## WHAT TO PRODUCE
Among the records below, find the line that has "The Merrier: YARA"; from there, give the lines again exactly, and stop after the line that has "To make developing".

Dataset entries:

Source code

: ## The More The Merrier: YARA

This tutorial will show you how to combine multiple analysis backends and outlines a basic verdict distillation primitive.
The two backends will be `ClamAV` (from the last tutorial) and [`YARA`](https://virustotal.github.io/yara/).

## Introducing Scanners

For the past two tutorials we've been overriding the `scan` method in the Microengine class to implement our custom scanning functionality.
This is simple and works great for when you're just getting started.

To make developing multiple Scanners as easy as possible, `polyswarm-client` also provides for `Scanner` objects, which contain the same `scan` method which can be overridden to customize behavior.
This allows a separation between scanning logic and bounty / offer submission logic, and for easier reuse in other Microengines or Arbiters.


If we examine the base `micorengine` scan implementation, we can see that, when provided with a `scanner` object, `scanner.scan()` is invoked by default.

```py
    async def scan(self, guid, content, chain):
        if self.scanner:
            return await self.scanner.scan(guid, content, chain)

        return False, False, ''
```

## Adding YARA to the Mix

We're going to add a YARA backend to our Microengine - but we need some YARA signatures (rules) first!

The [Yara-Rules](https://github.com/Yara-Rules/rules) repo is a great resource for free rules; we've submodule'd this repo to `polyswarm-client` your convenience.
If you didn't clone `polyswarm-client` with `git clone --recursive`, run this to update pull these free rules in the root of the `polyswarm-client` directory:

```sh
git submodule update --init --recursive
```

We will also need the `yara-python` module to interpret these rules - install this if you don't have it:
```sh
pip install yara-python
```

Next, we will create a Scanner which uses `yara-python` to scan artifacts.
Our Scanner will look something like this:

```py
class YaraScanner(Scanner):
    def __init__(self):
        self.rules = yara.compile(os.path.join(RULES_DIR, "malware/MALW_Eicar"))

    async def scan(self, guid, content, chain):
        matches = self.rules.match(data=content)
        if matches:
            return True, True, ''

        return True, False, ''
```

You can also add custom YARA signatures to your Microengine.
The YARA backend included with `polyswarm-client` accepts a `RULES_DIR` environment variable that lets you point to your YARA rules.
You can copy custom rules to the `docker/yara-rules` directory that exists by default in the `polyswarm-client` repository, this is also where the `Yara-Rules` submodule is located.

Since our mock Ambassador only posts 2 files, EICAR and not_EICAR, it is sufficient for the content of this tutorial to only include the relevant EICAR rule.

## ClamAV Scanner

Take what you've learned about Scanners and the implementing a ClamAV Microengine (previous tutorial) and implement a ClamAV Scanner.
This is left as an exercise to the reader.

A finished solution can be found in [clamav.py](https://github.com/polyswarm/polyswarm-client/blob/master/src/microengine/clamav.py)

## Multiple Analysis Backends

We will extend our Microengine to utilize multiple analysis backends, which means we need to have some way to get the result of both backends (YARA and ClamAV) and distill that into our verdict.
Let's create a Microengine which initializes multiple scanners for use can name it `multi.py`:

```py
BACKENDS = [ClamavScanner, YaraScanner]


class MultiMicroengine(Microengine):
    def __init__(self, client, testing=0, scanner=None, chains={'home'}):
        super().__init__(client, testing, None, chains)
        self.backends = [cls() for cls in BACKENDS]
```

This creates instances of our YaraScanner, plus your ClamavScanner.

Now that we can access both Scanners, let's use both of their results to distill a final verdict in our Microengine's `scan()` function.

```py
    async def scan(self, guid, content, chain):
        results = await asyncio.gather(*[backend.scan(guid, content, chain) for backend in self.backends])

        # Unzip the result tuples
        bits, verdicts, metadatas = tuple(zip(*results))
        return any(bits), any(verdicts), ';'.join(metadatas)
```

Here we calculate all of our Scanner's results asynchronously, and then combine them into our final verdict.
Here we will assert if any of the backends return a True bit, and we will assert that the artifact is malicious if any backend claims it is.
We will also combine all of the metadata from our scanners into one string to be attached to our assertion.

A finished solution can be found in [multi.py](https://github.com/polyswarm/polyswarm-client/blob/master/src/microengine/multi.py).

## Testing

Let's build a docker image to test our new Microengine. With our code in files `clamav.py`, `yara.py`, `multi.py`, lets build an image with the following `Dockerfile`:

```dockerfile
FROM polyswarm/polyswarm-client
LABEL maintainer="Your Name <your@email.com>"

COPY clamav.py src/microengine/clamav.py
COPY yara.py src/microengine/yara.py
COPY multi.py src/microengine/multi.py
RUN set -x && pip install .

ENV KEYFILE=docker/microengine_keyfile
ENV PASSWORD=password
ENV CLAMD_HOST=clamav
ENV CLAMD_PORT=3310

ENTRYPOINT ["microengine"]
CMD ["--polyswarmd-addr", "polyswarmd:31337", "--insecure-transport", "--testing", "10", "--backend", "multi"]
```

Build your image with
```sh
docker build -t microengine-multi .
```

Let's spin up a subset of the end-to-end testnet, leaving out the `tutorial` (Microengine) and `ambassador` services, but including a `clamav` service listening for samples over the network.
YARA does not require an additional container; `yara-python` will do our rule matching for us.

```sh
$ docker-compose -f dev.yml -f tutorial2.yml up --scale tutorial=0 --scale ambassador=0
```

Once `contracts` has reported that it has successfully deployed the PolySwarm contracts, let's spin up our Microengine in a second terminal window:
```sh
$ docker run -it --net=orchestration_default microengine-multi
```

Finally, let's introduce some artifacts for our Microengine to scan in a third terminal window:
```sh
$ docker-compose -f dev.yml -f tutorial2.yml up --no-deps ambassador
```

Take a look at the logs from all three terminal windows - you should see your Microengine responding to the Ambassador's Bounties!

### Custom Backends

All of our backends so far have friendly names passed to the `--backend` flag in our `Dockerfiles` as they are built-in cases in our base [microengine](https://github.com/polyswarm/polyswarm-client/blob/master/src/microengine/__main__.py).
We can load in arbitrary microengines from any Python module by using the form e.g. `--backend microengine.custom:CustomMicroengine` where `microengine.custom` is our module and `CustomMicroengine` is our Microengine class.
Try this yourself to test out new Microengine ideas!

## ANSWER SECTION
: ## The More The Merrier: YARA

This tutorial will show you how to combine multiple analysis backends and outlines a basic verdict distillation primitive.
The two backends will be `ClamAV` (from the last tutorial) and [`YARA`](https://virustotal.github.io/yara/).

## Introducing Scanners

For the past two tutorials we've been overriding the `scan` method in the Microengine class to implement our custom scanning functionality.
This is simple and works great for when you're just getting started.

To make developing multiple Scanners as easy as possible, `polyswarm-client` also provides for `Scanner` objects, which contain the same `scan` method which can be overridden to customize behavior.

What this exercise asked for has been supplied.